Thiruvalluvar
We know very little about the life of our poet. As in the case of so many of the world’s greatest men of the past, we have only to make our own conjectures even as to the time at which he flourished. Tradition says that he lived at Mylapore, Madras, where he had a friend in a rich merchant captain of the name of Elêla Shingan. This Shingan is described as the sixth descendant of a Chôla prince who, according to the Mahâvamsho of Ceylon, carried on a successful war against that island about 140 BC. This would give the 1st century AD as the probable date at which Thiruvalluvar flourished. Again, tradition declares that the Kural was published at the Madura College of poets in the reign of the Pânḍian Ugrapperuvajudi. Shrîmân M. Srînivâsa Aiyangâr in his scholarly book of Tamil Studies gives the date of accession of this king tentatively as 125 AD. Again, verse 55 of the Kural is quoted in Shilappadhikâram and Maṇimêkhalai, two great poems in the Tamil language, which have been determined on other evidence to have been written about the first or second century AD. We can therefore take it that our poet flourished between the 1st and 3rd centuries of the Christian era. Shrîmân M. Râghava Aiyangâr, writing in his able work on Chêran Chen-Kuṭṭuvan, has recently suggested the 5th century AD as the probable date of the two works above mentioned. But as it is admitted that the Kural is earlier in date than those two poems, this theory does not affect the limits above fixed for our Poet.

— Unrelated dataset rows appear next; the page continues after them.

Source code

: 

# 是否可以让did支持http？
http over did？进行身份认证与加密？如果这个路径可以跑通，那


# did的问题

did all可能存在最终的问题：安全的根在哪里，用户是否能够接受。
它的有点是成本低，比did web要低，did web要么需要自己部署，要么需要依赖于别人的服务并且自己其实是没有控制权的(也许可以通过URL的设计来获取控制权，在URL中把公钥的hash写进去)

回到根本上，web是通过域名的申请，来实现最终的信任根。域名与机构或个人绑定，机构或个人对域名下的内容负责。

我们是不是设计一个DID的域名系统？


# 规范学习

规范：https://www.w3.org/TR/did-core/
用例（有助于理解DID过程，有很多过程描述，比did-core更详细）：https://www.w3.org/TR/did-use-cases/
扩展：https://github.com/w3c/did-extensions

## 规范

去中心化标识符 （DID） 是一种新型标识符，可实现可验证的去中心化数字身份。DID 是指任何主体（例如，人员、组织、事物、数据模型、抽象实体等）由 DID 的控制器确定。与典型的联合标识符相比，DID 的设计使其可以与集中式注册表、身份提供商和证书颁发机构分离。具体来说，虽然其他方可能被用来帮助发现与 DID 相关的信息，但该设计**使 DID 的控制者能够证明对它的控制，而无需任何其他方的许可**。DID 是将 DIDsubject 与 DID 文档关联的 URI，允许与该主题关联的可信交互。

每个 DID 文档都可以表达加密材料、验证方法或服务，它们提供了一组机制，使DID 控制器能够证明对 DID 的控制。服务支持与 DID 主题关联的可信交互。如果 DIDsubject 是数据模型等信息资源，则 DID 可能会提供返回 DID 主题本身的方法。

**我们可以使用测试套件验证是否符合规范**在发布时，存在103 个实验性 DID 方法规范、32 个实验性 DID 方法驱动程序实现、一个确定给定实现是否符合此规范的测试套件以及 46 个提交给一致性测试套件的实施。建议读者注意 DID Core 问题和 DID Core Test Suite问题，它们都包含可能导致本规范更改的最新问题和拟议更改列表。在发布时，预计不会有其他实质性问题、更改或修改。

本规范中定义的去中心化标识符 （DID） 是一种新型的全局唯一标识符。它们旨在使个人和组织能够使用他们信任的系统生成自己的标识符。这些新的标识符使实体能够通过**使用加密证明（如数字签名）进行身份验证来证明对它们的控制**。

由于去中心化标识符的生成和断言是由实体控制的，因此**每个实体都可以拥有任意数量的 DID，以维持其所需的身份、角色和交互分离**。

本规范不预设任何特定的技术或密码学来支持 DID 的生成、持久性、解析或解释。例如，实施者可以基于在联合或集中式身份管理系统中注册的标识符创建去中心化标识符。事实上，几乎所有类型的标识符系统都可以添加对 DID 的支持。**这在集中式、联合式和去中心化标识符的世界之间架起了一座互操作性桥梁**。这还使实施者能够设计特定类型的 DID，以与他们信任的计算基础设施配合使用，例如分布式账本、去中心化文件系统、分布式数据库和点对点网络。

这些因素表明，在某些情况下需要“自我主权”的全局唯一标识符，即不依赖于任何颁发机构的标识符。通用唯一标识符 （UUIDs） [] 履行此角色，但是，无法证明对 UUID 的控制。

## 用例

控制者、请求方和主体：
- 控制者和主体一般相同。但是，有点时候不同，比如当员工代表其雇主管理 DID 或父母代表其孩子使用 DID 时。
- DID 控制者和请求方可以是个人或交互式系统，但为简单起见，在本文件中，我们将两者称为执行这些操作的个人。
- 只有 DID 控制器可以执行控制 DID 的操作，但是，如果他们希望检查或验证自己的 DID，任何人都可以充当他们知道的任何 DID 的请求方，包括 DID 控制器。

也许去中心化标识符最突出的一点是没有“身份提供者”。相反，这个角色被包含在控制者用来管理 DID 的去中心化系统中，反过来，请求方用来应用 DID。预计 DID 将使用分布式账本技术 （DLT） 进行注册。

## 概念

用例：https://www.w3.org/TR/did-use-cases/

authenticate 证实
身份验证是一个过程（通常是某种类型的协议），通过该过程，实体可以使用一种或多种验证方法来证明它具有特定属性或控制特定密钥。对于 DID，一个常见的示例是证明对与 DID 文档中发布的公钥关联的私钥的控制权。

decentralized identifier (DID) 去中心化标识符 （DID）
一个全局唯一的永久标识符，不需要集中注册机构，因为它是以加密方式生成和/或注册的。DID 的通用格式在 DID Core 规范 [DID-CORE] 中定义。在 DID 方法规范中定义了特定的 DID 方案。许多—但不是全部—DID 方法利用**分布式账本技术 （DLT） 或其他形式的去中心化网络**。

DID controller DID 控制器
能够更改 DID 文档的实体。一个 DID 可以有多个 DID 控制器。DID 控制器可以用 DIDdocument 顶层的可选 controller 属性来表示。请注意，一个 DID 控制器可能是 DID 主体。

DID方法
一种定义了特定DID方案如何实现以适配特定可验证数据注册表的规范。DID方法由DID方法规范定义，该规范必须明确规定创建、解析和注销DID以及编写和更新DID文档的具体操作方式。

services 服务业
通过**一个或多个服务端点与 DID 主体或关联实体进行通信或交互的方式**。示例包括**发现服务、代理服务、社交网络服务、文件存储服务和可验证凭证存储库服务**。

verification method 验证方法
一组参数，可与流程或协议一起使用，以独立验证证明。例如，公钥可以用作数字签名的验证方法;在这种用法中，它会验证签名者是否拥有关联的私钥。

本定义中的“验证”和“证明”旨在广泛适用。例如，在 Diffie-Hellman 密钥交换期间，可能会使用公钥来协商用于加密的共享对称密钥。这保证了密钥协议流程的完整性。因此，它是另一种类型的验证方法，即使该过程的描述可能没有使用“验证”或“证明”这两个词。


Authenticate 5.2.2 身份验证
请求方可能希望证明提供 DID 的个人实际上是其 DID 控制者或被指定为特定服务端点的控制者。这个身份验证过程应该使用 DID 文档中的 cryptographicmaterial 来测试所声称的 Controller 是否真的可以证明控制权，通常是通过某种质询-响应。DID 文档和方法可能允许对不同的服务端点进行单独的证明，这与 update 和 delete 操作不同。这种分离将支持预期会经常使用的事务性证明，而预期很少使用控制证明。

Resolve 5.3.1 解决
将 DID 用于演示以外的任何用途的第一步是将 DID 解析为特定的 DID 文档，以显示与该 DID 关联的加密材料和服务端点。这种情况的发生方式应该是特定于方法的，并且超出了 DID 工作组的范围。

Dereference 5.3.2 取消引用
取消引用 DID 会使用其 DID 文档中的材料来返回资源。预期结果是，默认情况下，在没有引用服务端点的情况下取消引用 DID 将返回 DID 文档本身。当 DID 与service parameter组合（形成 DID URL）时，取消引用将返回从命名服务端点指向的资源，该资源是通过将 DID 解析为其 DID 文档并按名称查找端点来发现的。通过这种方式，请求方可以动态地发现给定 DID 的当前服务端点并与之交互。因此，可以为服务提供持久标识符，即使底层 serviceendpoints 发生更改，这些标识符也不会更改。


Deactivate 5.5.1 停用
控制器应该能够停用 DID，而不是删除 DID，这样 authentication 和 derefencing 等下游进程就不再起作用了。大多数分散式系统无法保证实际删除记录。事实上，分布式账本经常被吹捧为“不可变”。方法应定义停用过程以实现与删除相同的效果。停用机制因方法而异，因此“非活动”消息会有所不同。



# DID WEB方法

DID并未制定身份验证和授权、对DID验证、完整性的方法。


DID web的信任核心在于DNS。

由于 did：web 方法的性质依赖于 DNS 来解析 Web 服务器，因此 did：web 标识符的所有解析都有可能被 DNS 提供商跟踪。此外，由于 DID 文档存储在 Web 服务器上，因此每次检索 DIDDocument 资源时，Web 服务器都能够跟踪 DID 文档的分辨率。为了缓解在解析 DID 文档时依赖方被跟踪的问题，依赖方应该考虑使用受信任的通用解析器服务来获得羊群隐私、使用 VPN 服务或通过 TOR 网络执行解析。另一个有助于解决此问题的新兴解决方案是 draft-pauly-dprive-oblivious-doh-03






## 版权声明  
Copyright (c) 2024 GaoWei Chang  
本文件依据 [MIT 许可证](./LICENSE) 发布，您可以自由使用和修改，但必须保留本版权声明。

The very name of the poet is unknown to history, for the word Thiruvalluvar only means “the devotee of the valluva caste.” The valluvas are pariahs who proclaim the orders and commands promulgated by the king, by beat of drum from the back of elephants. From an encomiastic stanza on the author which tradition has preserved, it appears that he was born at Madura, the capital of the Pânḍias. Tradition declares that he was the child of a Brahman father named Bhagavan and a pariah mother Adi who had been brought up by another Brahman and given in marriage to Bhagavan. Six other children are named as the issue of this union, all of whom have dabbled in poetry.
Not much else is known about Thiruvalluvar besides the following bare facts. He was a weaver in Mylapore, having chosen weaving as the most innocent of all professions. He lived a happy family life until the death of his wife Vâsuki who was a model of every wifely virtue. Then he is said to have renounced the world and become an ascetic. A small book on the mysteries of wisdom, called Jnânaveṭṭi, is also attributed to him but the evidence of style seems to be against his authorship of it.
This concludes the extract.